With that, I will provide our outlook for the first quarter and full year 2021. For Q1, we expect GAAP revenue in the range of $144 million to $146 million and adjusted operating income in the range of $61 million to $63 million. Non-GAAP net income is expected to be in the range of $0.10 to $0.11 per share, and our guidance implies a sequential growth rate at 6% at the midpoint, as adjusted for the days in each quarter and an adjusted operating income margin of 43%.

We are initiating full year 2021 guidance with GAAP revenue of 400 -- or $645 million to $655 million, and adjusted operating income of $280 million to $285 million. Non-GAAP net income for the year is expected to be $0.47 to $0.49 per share based on 405 million diluted weighted shares outstanding, and we anticipate unlevered free cash flow to be $270 million to $280 million. Our full year guidance implies 37% revenue growth and an adjusted operating income margin of 43% at the midpoint of the range.

As you adjust your models, please keep in mind the following. Given our increased investments in sales and marketing capacity and R&D, we expect to maintain year-over-year top line growth in excess of 30% through every quarter in 2021. We expect to Q1 operating -- adjusted operating margins to be the lowest quarter of the year due to fewer days of revenue recognition and seasonal expense increases, with margins ramping steadily through the third quarter before leveling off in Q4.

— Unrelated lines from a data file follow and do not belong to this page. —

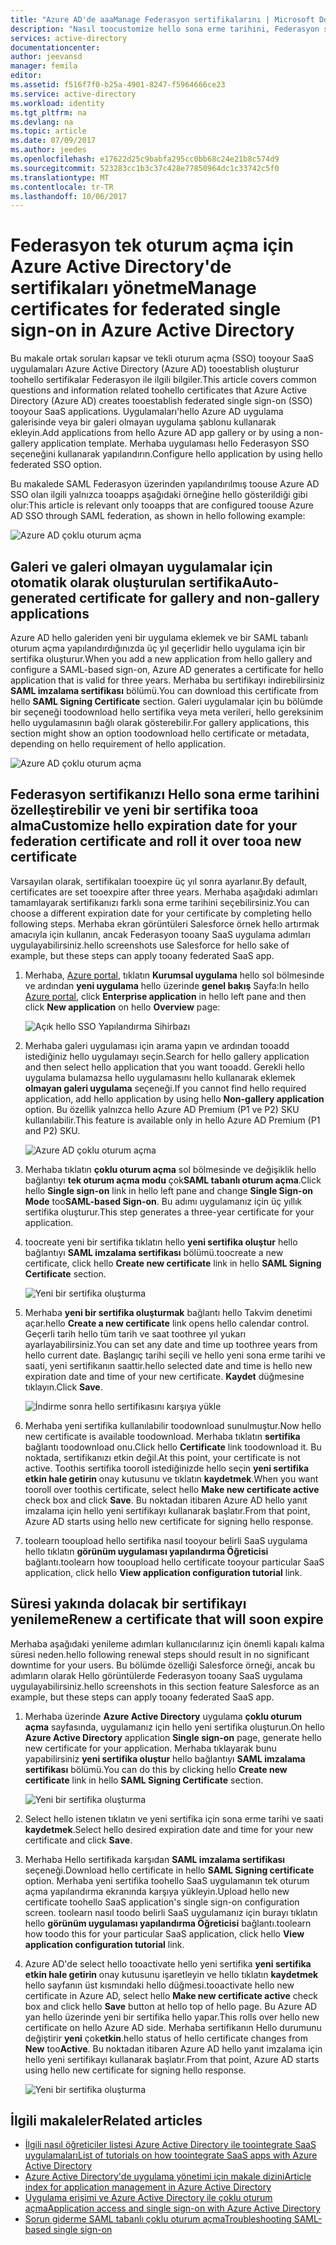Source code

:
 ```yaml
---
title: "Azure AD'de aaaManage Federasyon sertifikalarını | Microsoft Docs"
description: "Nasıl toocustomize hello sona erme tarihini, Federasyon sertifikalarını ve nasıl toorenew sertifikalar yakında dolacak öğrenin."
services: active-directory
documentationcenter: 
author: jeevansd
manager: femila
editor: 
ms.assetid: f516f7f0-b25a-4901-8247-f5964666ce23
ms.service: active-directory
ms.workload: identity
ms.tgt_pltfrm: na
ms.devlang: na
ms.topic: article
ms.date: 07/09/2017
ms.author: jeedes
ms.openlocfilehash: e17622d25c9babfa295cc0bb68c24e21b8c574d9
ms.sourcegitcommit: 523283cc1b3c37c428e77850964dc1c33742c5f0
ms.translationtype: MT
ms.contentlocale: tr-TR
ms.lasthandoff: 10/06/2017
---
```

# <a name="manage-certificates-for-federated-single-sign-on-in-azure-active-directory"></a><span data-ttu-id="441e4-103">Federasyon tek oturum açma için Azure Active Directory'de sertifikaları yönetme</span><span class="sxs-lookup"><span data-stu-id="441e4-103">Manage certificates for federated single sign-on in Azure Active Directory</span></span>
<span data-ttu-id="441e4-104">Bu makale ortak soruları kapsar ve tekli oturum açma (SSO) tooyour SaaS uygulamaları Azure Active Directory (Azure AD) tooestablish oluşturur toohello sertifikalar Federasyon ile ilgili bilgiler.</span><span class="sxs-lookup"><span data-stu-id="441e4-104">This article covers common questions and information related toohello certificates that Azure Active Directory (Azure AD) creates tooestablish federated single sign-on (SSO) tooyour SaaS applications.</span></span> <span data-ttu-id="441e4-105">Uygulamaları'hello Azure AD uygulama galerisinde veya bir galeri olmayan uygulama şablonu kullanarak ekleyin.</span><span class="sxs-lookup"><span data-stu-id="441e4-105">Add applications from hello Azure AD app gallery or by using a non-gallery application template.</span></span> <span data-ttu-id="441e4-106">Merhaba uygulaması hello Federasyon SSO seçeneğini kullanarak yapılandırın.</span><span class="sxs-lookup"><span data-stu-id="441e4-106">Configure hello application by using hello federated SSO option.</span></span>

<span data-ttu-id="441e4-107">Bu makalede SAML Federasyon üzerinden yapılandırılmış toouse Azure AD SSO olan ilgili yalnızca tooapps aşağıdaki örneğine hello gösterildiği gibi olur:</span><span class="sxs-lookup"><span data-stu-id="441e4-107">This article is relevant only tooapps that are configured toouse Azure AD SSO through SAML federation, as shown in hello following example:</span></span>

![Azure AD çoklu oturum açma](./media/active-directory-sso-certs/saml_sso.PNG)

## <a name="auto-generated-certificate-for-gallery-and-non-gallery-applications"></a><span data-ttu-id="441e4-109">Galeri ve galeri olmayan uygulamalar için otomatik olarak oluşturulan sertifika</span><span class="sxs-lookup"><span data-stu-id="441e4-109">Auto-generated certificate for gallery and non-gallery applications</span></span>
<span data-ttu-id="441e4-110">Azure AD hello galeriden yeni bir uygulama eklemek ve bir SAML tabanlı oturum açma yapılandırdığınızda üç yıl geçerlidir hello uygulama için bir sertifika oluşturur.</span><span class="sxs-lookup"><span data-stu-id="441e4-110">When you add a new application from hello gallery and configure a SAML-based sign-on, Azure AD generates a certificate for hello application that is valid for three years.</span></span> <span data-ttu-id="441e4-111">Merhaba bu sertifikayı indirebilirsiniz **SAML imzalama sertifikası** bölümü.</span><span class="sxs-lookup"><span data-stu-id="441e4-111">You can download this certificate from hello **SAML Signing Certificate** section.</span></span> <span data-ttu-id="441e4-112">Galeri uygulamalar için bu bölümde bir seçeneği toodownload hello sertifika veya meta verileri, hello gereksinim hello uygulamasının bağlı olarak gösterebilir.</span><span class="sxs-lookup"><span data-stu-id="441e4-112">For gallery applications, this section might show an option toodownload hello certificate or metadata, depending on hello requirement of hello application.</span></span>

![Azure AD çoklu oturum açma](./media/active-directory-sso-certs/saml_certificate_download.png)

## <a name="customize-hello-expiration-date-for-your-federation-certificate-and-roll-it-over-tooa-new-certificate"></a><span data-ttu-id="441e4-114">Federasyon sertifikanızı Hello sona erme tarihini özelleştirebilir ve yeni bir sertifika tooa alma</span><span class="sxs-lookup"><span data-stu-id="441e4-114">Customize hello expiration date for your federation certificate and roll it over tooa new certificate</span></span>
<span data-ttu-id="441e4-115">Varsayılan olarak, sertifikaları tooexpire üç yıl sonra ayarlanır.</span><span class="sxs-lookup"><span data-stu-id="441e4-115">By default, certificates are set tooexpire after three years.</span></span> <span data-ttu-id="441e4-116">Merhaba aşağıdaki adımları tamamlayarak sertifikanızı farklı sona erme tarihini seçebilirsiniz.</span><span class="sxs-lookup"><span data-stu-id="441e4-116">You can choose a different expiration date for your certificate by completing hello following steps.</span></span>
<span data-ttu-id="441e4-117">Merhaba ekran görüntüleri Salesforce örnek hello artırmak amacıyla için kullanın, ancak Federasyon tooany SaaS uygulama adımları uygulayabilirsiniz.</span><span class="sxs-lookup"><span data-stu-id="441e4-117">hello screenshots use Salesforce for hello sake of example, but these steps can apply tooany federated SaaS app.</span></span>

1. <span data-ttu-id="441e4-118">Merhaba, [Azure portal](https://aad.portal.azure.com), tıklatın **Kurumsal uygulama** hello sol bölmesinde ve ardından **yeni uygulama** hello üzerinde **genel bakış** Sayfa:</span><span class="sxs-lookup"><span data-stu-id="441e4-118">In hello [Azure portal](https://aad.portal.azure.com), click **Enterprise application** in hello left pane and then click **New application** on hello **Overview** page:</span></span>

   ![Açık hello SSO Yapılandırma Sihirbazı](./media/active-directory-sso-certs/enterprise_application_new_application.png)

2. <span data-ttu-id="441e4-120">Merhaba galeri uygulaması için arama yapın ve ardından tooadd istediğiniz hello uygulamayı seçin.</span><span class="sxs-lookup"><span data-stu-id="441e4-120">Search for hello gallery application and then select hello application that you want tooadd.</span></span> <span data-ttu-id="441e4-121">Gerekli hello uygulama bulamazsa hello uygulamasını hello kullanarak eklemek **olmayan galeri uygulama** seçeneği.</span><span class="sxs-lookup"><span data-stu-id="441e4-121">If you cannot find hello required application, add hello application by using hello **Non-gallery application** option.</span></span> <span data-ttu-id="441e4-122">Bu özellik yalnızca hello Azure AD Premium (P1 ve P2) SKU kullanılabilir.</span><span class="sxs-lookup"><span data-stu-id="441e4-122">This feature is available only in hello Azure AD Premium (P1 and P2) SKU.</span></span>

    ![Azure AD çoklu oturum açma](./media/active-directory-sso-certs/add_gallery_application.png)

3. <span data-ttu-id="441e4-124">Merhaba tıklatın **çoklu oturum açma** sol bölmesinde ve değişiklik hello bağlantıyı **tek oturum açma modu** çok**SAML tabanlı oturum açma**.</span><span class="sxs-lookup"><span data-stu-id="441e4-124">Click hello **Single sign-on** link in hello left pane and change **Single Sign-on Mode** too**SAML-based Sign-on**.</span></span> <span data-ttu-id="441e4-125">Bu adımı uygulamanız için üç yıllık sertifika oluşturur.</span><span class="sxs-lookup"><span data-stu-id="441e4-125">This step generates a three-year certificate for your application.</span></span>

4. <span data-ttu-id="441e4-126">toocreate yeni bir sertifika tıklatın hello **yeni sertifika oluştur** hello bağlantıyı **SAML imzalama sertifikası** bölümü.</span><span class="sxs-lookup"><span data-stu-id="441e4-126">toocreate a new certificate, click hello **Create new certificate** link in hello **SAML Signing Certificate** section.</span></span>

    ![Yeni bir sertifika oluşturma](./media/active-directory-sso-certs/create_new_certficate.png)

5. <span data-ttu-id="441e4-128">Merhaba **yeni bir sertifika oluşturmak** bağlantı hello Takvim denetimi açar.</span><span class="sxs-lookup"><span data-stu-id="441e4-128">hello **Create a new certificate** link opens hello calendar control.</span></span> <span data-ttu-id="441e4-129">Geçerli tarih hello tüm tarih ve saat toothree yıl yukarı ayarlayabilirsiniz.</span><span class="sxs-lookup"><span data-stu-id="441e4-129">You can set any date and time up toothree years from hello current date.</span></span> <span data-ttu-id="441e4-130">Başlangıç tarihi seçili ve hello yeni sona erme tarihi ve saati, yeni sertifikanın saattir.</span><span class="sxs-lookup"><span data-stu-id="441e4-130">hello selected date and time is hello new expiration date and time of your new certificate.</span></span> <span data-ttu-id="441e4-131">**Kaydet** düğmesine tıklayın.</span><span class="sxs-lookup"><span data-stu-id="441e4-131">Click **Save**.</span></span>

    ![İndirme sonra hello sertifikasını karşıya yükle](./media/active-directory-sso-certs/certifcate_date_selection.PNG)

6. <span data-ttu-id="441e4-133">Merhaba yeni sertifika kullanılabilir toodownload sunulmuştur.</span><span class="sxs-lookup"><span data-stu-id="441e4-133">Now hello new certificate is available toodownload.</span></span> <span data-ttu-id="441e4-134">Merhaba tıklatın **sertifika** bağlantı toodownload onu.</span><span class="sxs-lookup"><span data-stu-id="441e4-134">Click hello **Certificate** link toodownload it.</span></span> <span data-ttu-id="441e4-135">Bu noktada, sertifikanızı etkin değil.</span><span class="sxs-lookup"><span data-stu-id="441e4-135">At this point, your certificate is not active.</span></span> <span data-ttu-id="441e4-136">Toothis sertifika tooroll istediğinizde hello seçin **yeni sertifika etkin hale getirin** onay kutusunu ve tıklatın **kaydetmek**.</span><span class="sxs-lookup"><span data-stu-id="441e4-136">When you want tooroll over toothis certificate, select hello **Make new certificate active** check box and click **Save**.</span></span> <span data-ttu-id="441e4-137">Bu noktadan itibaren Azure AD hello yanıt imzalama için hello yeni sertifikayı kullanarak başlatır.</span><span class="sxs-lookup"><span data-stu-id="441e4-137">From that point, Azure AD starts using hello new certificate for signing hello response.</span></span>

7.  <span data-ttu-id="441e4-138">toolearn tooupload hello sertifika nasıl tooyour belirli SaaS uygulama hello tıklatın **görünüm uygulaması yapılandırma Öğreticisi** bağlantı.</span><span class="sxs-lookup"><span data-stu-id="441e4-138">toolearn how tooupload hello certificate tooyour particular SaaS application, click hello **View application configuration tutorial** link.</span></span>

## <a name="renew-a-certificate-that-will-soon-expire"></a><span data-ttu-id="441e4-139">Süresi yakında dolacak bir sertifikayı yenileme</span><span class="sxs-lookup"><span data-stu-id="441e4-139">Renew a certificate that will soon expire</span></span>
<span data-ttu-id="441e4-140">Merhaba aşağıdaki yenileme adımları kullanıcılarınız için önemli kapalı kalma süresi neden.</span><span class="sxs-lookup"><span data-stu-id="441e4-140">hello following renewal steps should result in no significant downtime for your users.</span></span> <span data-ttu-id="441e4-141">Bu bölümde özelliği Salesforce örneği, ancak bu adımların olarak Hello görüntülerde Federasyon tooany SaaS uygulama uygulayabilirsiniz.</span><span class="sxs-lookup"><span data-stu-id="441e4-141">hello screenshots in this section feature Salesforce as an example, but these steps can apply tooany federated SaaS app.</span></span>

1. <span data-ttu-id="441e4-142">Merhaba üzerinde **Azure Active Directory** uygulama **çoklu oturum açma** sayfasında, uygulamanız için hello yeni sertifika oluşturun.</span><span class="sxs-lookup"><span data-stu-id="441e4-142">On hello **Azure Active Directory** application **Single sign-on** page, generate hello new certificate for your application.</span></span> <span data-ttu-id="441e4-143">Merhaba tıklayarak bunu yapabilirsiniz **yeni sertifika oluştur** hello bağlantıyı **SAML imzalama sertifikası** bölümü.</span><span class="sxs-lookup"><span data-stu-id="441e4-143">You can do this by clicking hello **Create new certificate** link in hello **SAML Signing Certificate** section.</span></span>

    ![Yeni bir sertifika oluşturma](./media/active-directory-sso-certs/create_new_certficate.png)

2. <span data-ttu-id="441e4-145">Select hello istenen tıklatın ve yeni sertifika için sona erme tarihi ve saati **kaydetmek**.</span><span class="sxs-lookup"><span data-stu-id="441e4-145">Select hello desired expiration date and time for your new certificate and click **Save**.</span></span>

3. <span data-ttu-id="441e4-146">Merhaba Hello sertifikada karşıdan **SAML imzalama sertifikası** seçeneği.</span><span class="sxs-lookup"><span data-stu-id="441e4-146">Download hello certificate in hello **SAML Signing certificate** option.</span></span> <span data-ttu-id="441e4-147">Merhaba yeni sertifika toohello SaaS uygulamanın tek oturum açma yapılandırma ekranında karşıya yükleyin.</span><span class="sxs-lookup"><span data-stu-id="441e4-147">Upload hello new certificate toohello SaaS application's single sign-on configuration screen.</span></span> <span data-ttu-id="441e4-148">toolearn nasıl toodo belirli SaaS uygulamanız için burayı tıklatın hello **görünüm uygulaması yapılandırma Öğreticisi** bağlantı.</span><span class="sxs-lookup"><span data-stu-id="441e4-148">toolearn how toodo this for your particular SaaS application, click hello **View application configuration tutorial** link.</span></span>
   
4. <span data-ttu-id="441e4-149">Azure AD'de select hello tooactivate hello yeni sertifika **yeni sertifika etkin hale getirin** onay kutusunu işaretleyin ve hello tıklatın **kaydetmek** hello sayfanın üst kısmındaki hello düğmesi.</span><span class="sxs-lookup"><span data-stu-id="441e4-149">tooactivate hello new certificate in Azure AD, select hello **Make new certificate active** check box and click hello **Save** button at hello top of hello page.</span></span> <span data-ttu-id="441e4-150">Bu Azure AD yan hello üzerinde yeni bir sertifika hello yapar.</span><span class="sxs-lookup"><span data-stu-id="441e4-150">This rolls over hello new certificate on hello Azure AD side.</span></span> <span data-ttu-id="441e4-151">Merhaba sertifikanın Hello durumunu değiştirir **yeni** çok**etkin**.</span><span class="sxs-lookup"><span data-stu-id="441e4-151">hello status of hello certificate changes from **New** too**Active**.</span></span> <span data-ttu-id="441e4-152">Bu noktadan itibaren Azure AD hello yanıt imzalama için hello yeni sertifikayı kullanarak başlatır.</span><span class="sxs-lookup"><span data-stu-id="441e4-152">From that point, Azure AD starts using hello new certificate for signing hello response.</span></span> 
   
    ![Yeni bir sertifika oluşturma](./media/active-directory-sso-certs/new_certificate_download.png)

## <a name="related-articles"></a><span data-ttu-id="441e4-154">İlgili makaleler</span><span class="sxs-lookup"><span data-stu-id="441e4-154">Related articles</span></span>
* [<span data-ttu-id="441e4-155">İlgili nasıl öğreticiler listesi Azure Active Directory ile toointegrate SaaS uygulamaları</span><span class="sxs-lookup"><span data-stu-id="441e4-155">List of tutorials on how toointegrate SaaS apps with Azure Active Directory</span></span>](active-directory-saas-tutorial-list.md)
* [<span data-ttu-id="441e4-156">Azure Active Directory'de uygulama yönetimi için makale dizini</span><span class="sxs-lookup"><span data-stu-id="441e4-156">Article index for application management in Azure Active Directory</span></span>](active-directory-apps-index.md)
* [<span data-ttu-id="441e4-157">Uygulama erişimi ve Azure Active Directory ile çoklu oturum açma</span><span class="sxs-lookup"><span data-stu-id="441e4-157">Application access and single sign-on with Azure Active Directory</span></span>](active-directory-appssoaccess-whatis.md)
* [<span data-ttu-id="441e4-158">Sorun giderme SAML tabanlı çoklu oturum açma</span><span class="sxs-lookup"><span data-stu-id="441e4-158">Troubleshooting SAML-based single sign-on</span></span>](active-directory-saml-debugging.md)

We expect a reduction of stock-based compensation expense for the year of roughly 40% compared to 2020 as we anniversary the IPO, which triggered increased stock-based compensation charges. We expect depreciation and amortization, excluding amortization of acquired intangibles to increase approximately 45% year-over-year and capital expenditures to increase in line with revenue growth. We also expect a non-GAAP tax rate of 20% and a cash tax rate of 10% for the year.

Q4 was a strong finish to our first year as a publicly traded company. We are very confident as we enter 2021 that we can continue to deliver a leading combination of revenue growth and profitability.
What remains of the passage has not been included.